SEE THE LIGHT by Kate McMurray-a review
Amazon.com / Amazon.ca / B&N / KOBO / Chapters Indigo / Google Play
ABOUT THE BOOK: Release Date January 28, 2019
Up-and-coming Broadway actor Jeremy was given two days to get up and get out. Dumped by his long-term boyfriend and suddenly homeless, he needs a sofa and a sympathetic ear, stat.
Enter Max, aspiring makeup artist and Jeremy’s BFF and former roommate.
Max has been in love with his best friend forever. Now that Jeremy is back in his home, his old feelings are back, too. He’s happy to help his friend, but this time…it’s complicated.
When Jeremy gets his big break in a new show, the message of the play hits home. “Live life to the fullest” means recognizing how he really feels about Max, and that’s not complicated at all. Jeremy’s in love, and wants to move full steam ahead.
But Max has waited too long for Jeremy to look at him this way, and he doesn’t want to risk his heart. If this is just a rebound fling, or if Jeremy is only interested in Max because he’s convenient, it will not only shatter him—it will ruin the best friendship he’s ever known.
••••••••
REVIEW: SEE THE LIGHT by Kate McMurray is a contemporary, adult, M/M erotic, romance story line focusing on twenty-eight year olds, Broadway actor, singer and dancer Jeremy Reynolds, and makeup artist Max Meyer.
NOTE: SEE THE LIGHT contains scenes of M/M sexual situations that may not be suitable for all readers.
Told from dual third person perspectives (Jeremy and Max) SEE THE LIGHT follows the friends to lovers relationship between Broadway actor, singer and dancer Jeremy Reynolds, and makeup artist Max Myer.

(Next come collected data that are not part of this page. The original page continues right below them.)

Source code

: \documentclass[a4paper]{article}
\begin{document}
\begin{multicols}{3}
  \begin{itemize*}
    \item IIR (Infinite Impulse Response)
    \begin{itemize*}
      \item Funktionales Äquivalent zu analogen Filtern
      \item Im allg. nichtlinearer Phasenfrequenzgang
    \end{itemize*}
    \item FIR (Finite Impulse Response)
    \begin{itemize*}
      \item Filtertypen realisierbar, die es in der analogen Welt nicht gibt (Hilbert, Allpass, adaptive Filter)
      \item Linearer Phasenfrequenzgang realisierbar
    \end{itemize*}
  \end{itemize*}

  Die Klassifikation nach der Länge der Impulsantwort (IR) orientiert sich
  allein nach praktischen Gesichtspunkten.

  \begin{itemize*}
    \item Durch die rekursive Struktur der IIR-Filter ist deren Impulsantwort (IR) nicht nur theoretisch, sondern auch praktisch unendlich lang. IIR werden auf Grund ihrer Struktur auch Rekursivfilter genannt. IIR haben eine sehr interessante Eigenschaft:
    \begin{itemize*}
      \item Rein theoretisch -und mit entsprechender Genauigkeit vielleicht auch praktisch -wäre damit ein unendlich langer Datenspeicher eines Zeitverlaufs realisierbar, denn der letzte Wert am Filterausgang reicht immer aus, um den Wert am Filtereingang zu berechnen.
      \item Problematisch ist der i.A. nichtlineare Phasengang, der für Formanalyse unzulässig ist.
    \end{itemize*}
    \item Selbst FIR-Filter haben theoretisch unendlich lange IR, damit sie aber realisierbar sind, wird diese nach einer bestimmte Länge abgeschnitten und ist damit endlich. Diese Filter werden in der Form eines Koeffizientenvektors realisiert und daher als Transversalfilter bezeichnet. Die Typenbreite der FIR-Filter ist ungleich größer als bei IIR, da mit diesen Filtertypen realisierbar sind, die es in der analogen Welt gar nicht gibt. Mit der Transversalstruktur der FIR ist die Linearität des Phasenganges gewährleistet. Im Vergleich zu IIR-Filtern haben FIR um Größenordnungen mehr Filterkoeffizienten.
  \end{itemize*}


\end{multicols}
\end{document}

Max Meyer has been in love with his best friend since childhood, a best friend who recently broke up with his long-term boyfriend. Needing a place to crash, Max offered Jeremy a place to stay, in an effort to get closer to the man that he loved. Jeremy auditions for several show buy is eventually offered the lead in a new Broadway play; Max finds himself the makeup artist and designer for a couple of big productions. With both of their careers climbing the ladder of success, emotions and issues of trust begin to tear them apart.
What ensues is the building romance and sexual relationship between Jeremy and Max, and the fall-out as Max struggles with feelings of inadequacy as it pertains to Jeremy, and the potential of losing his best friend forever it things fall apart.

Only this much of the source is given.